▶

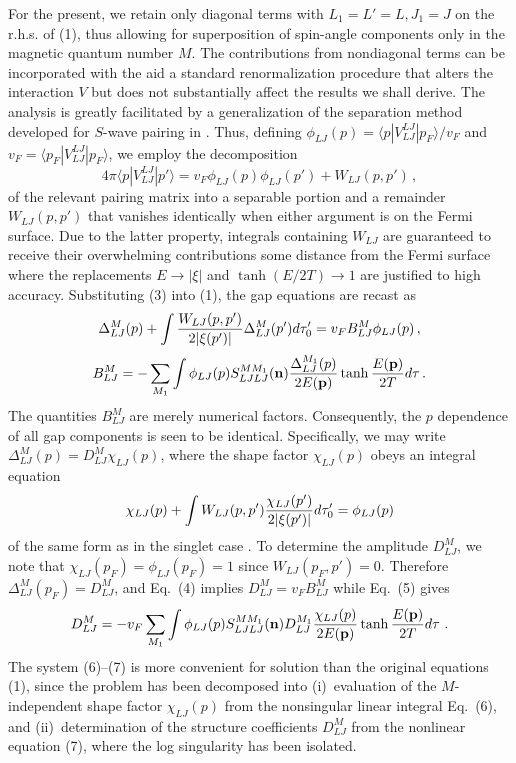 For the present, we retain only diagonal terms with $L_1= L'=L,J_1=J$ 
on the r.h.s. of (1), thus allowing for superposition of spin-angle
components only in the magnetic quantum number $M$.  The contributions 
from nondiagonal terms can be incorporated with the aid a standard 
renormalization procedure that alters the interaction $V$ but does 
not substantially affect the results we shall derive.  The analysis 
is greatly facilitated by a generalization of the separation method 
developed for $S$-wave pairing in \cite{kkc}.   Thus, defining 
$\phi_{LJ}(p)=\langle p|V_{LJ}^{LJ}|p_F\rangle /v_F$ and 
$v_F=\langle p_F|V_{LJ}^{LJ}|p_F\rangle $, we employ the decomposition
\begin{equation}
  4\pi\langle p| V_{LJ}^{LJ}| p'\rangle 
= v_F\phi_{LJ}(p)\phi_{LJ}(p')+W_{LJ}(p,p') \, ,
\end{equation}
of the relevant pairing matrix into a separable portion and a
remainder $W_{LJ}(p,p')$ that vanishes identically when either
argument is on the Fermi surface.   Due to the latter property, 
integrals containing $W_{LJ}$ are guaranteed to receive their overwhelming
contributions some distance from the Fermi surface where the 
replacements $E\rightarrow |\xi|$ and $\tanh (E/2T)\rightarrow 1$ 
are justified to high accuracy.  Substituting (3) into (1), 
the gap equations are recast as
\begin{equation}
  \Delta_{LJ}^M(p)+\int {W_{LJ}(p,p')\over 2|\xi(p')|}
  \Delta_{LJ}^M(p')d\tau_0'=v_FB_{LJ}^M\phi_{LJ}(p) \, ,
\end{equation}
\begin{equation}
  B^M_{LJ}
= -\sum_{M_1} \int \phi_{LJ}(p)S^{MM_1}_{LJLJ}({\bf n})
  {\Delta_{LJ}^{M_1}(p)\over 2E({\bf p})}
  \tanh {E({\bf p})\over 2T}d\tau \, .
\end{equation}
The quantities $B^M_{LJ}$ are merely numerical factors.  Consequently,
the $p$ dependence  of all gap components is seen to be identical.
Specifically, we may write $\Delta_{LJ}^M(p)=D_{LJ}^M\chi_{LJ}(p)$, 
where the shape factor $\chi_{LJ}(p)$ obeys an integral equation 
\begin{equation}
   \chi_{LJ}(p) + \int W_{LJ}(p,p')
   {\chi_{LJ}(p') \over 2|\xi(p')|}d\tau_0'=\phi_{LJ}(p) 
\end{equation}
of the same form as in the singlet case \cite{kkc}.  To determine
the amplitude $D_{LJ}^M$, we note that $\chi_{LJ}(p_F)=\phi_{LJ}(p_F)=1$  
since $W_{LJ}(p_F,p')=0$.  Therefore $\Delta_{LJ}^M(p_F)=D_{LJ}^M$,
and Eq.~(4) implies $D_{LJ}^M=v_FB^M_{LJ}$ while Eq.~(5) gives
\begin{equation}
   D^M_{LJ}
= -v_F\sum_{M_1} \int \phi_{LJ}(p)S^{MM_1}_{LJLJ}({\bf n})
  D^{M_1}_{LJ} {\chi_{LJ}(p)\over 2E({\bf p})} 
  \tanh {E({\bf p})\over 2T}d\tau \ .
\end{equation}
The system (6)--(7) is more convenient for solution than the 
original equations (1), since the problem has been decomposed into
(i)~evaluation of the $M$-independent shape factor 
$\chi_{LJ}(p)$ from the nonsingular linear integral Eq.~(6), and
(ii)~determination of the structure coefficients $D^M_{LJ}$ from the
nonlinear equation (7), where the log singularity has been isolated.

◀

* Work instructions
Give the records again exactly, pictures left out.

* Response below
 For the present, we retain only diagonal terms with $L_1= L'=L,J_1=J$ 
on the r.h.s. of (1), thus allowing for superposition of spin-angle
components only in the magnetic quantum number $M$.  The contributions 
from nondiagonal terms can be incorporated with the aid a standard 
renormalization procedure that alters the interaction $V$ but does 
not substantially affect the results we shall derive.  The analysis 
is greatly facilitated by a generalization of the separation method 
developed for $S$-wave pairing in \cite{kkc}.   Thus, defining 
$\phi_{LJ}(p)=\langle p|V_{LJ}^{LJ}|p_F\rangle /v_F$ and 
$v_F=\langle p_F|V_{LJ}^{LJ}|p_F\rangle $, we employ the decomposition
\begin{equation}
  4\pi\langle p| V_{LJ}^{LJ}| p'\rangle 
= v_F\phi_{LJ}(p)\phi_{LJ}(p')+W_{LJ}(p,p') \, ,
\end{equation}
of the relevant pairing matrix into a separable portion and a
remainder $W_{LJ}(p,p')$ that vanishes identically when either
argument is on the Fermi surface.   Due to the latter property, 
integrals containing $W_{LJ}$ are guaranteed to receive their overwhelming
contributions some distance from the Fermi surface where the 
replacements $E\rightarrow |\xi|$ and $\tanh (E/2T)\rightarrow 1$ 
are justified to high accuracy.  Substituting (3) into (1), 
the gap equations are recast as
\begin{equation}
  \Delta_{LJ}^M(p)+\int {W_{LJ}(p,p')\over 2|\xi(p')|}
  \Delta_{LJ}^M(p')d\tau_0'=v_FB_{LJ}^M\phi_{LJ}(p) \, ,
\end{equation}
\begin{equation}
  B^M_{LJ}
= -\sum_{M_1} \int \phi_{LJ}(p)S^{MM_1}_{LJLJ}({\bf n})
  {\Delta_{LJ}^{M_1}(p)\over 2E({\bf p})}
  \tanh {E({\bf p})\over 2T}d\tau \, .
\end{equation}
The quantities $B^M_{LJ}$ are merely numerical factors.  Consequently,
the $p$ dependence  of all gap components is seen to be identical.
Specifically, we may write $\Delta_{LJ}^M(p)=D_{LJ}^M\chi_{LJ}(p)$, 
where the shape factor $\chi_{LJ}(p)$ obeys an integral equation 
\begin{equation}
   \chi_{LJ}(p) + \int W_{LJ}(p,p')
   {\chi_{LJ}(p') \over 2|\xi(p')|}d\tau_0'=\phi_{LJ}(p) 
\end{equation}
of the same form as in the singlet case \cite{kkc}.  To determine
the amplitude $D_{LJ}^M$, we note that $\chi_{LJ}(p_F)=\phi_{LJ}(p_F)=1$  
since $W_{LJ}(p_F,p')=0$.  Therefore $\Delta_{LJ}^M(p_F)=D_{LJ}^M$,
and Eq.~(4) implies $D_{LJ}^M=v_FB^M_{LJ}$ while Eq.~(5) gives
\begin{equation}
   D^M_{LJ}
= -v_F\sum_{M_1} \int \phi_{LJ}(p)S^{MM_1}_{LJLJ}({\bf n})
  D^{M_1}_{LJ} {\chi_{LJ}(p)\over 2E({\bf p})} 
  \tanh {E({\bf p})\over 2T}d\tau \ .
\end{equation}
The system (6)--(7) is more convenient for solution than the 
original equations (1), since the problem has been decomposed into
(i)~evaluation of the $M$-independent shape factor 
$\chi_{LJ}(p)$ from the nonsingular linear integral Eq.~(6), and
(ii)~determination of the structure coefficients $D^M_{LJ}$ from the
nonlinear equation (7), where the log singularity has been isolated.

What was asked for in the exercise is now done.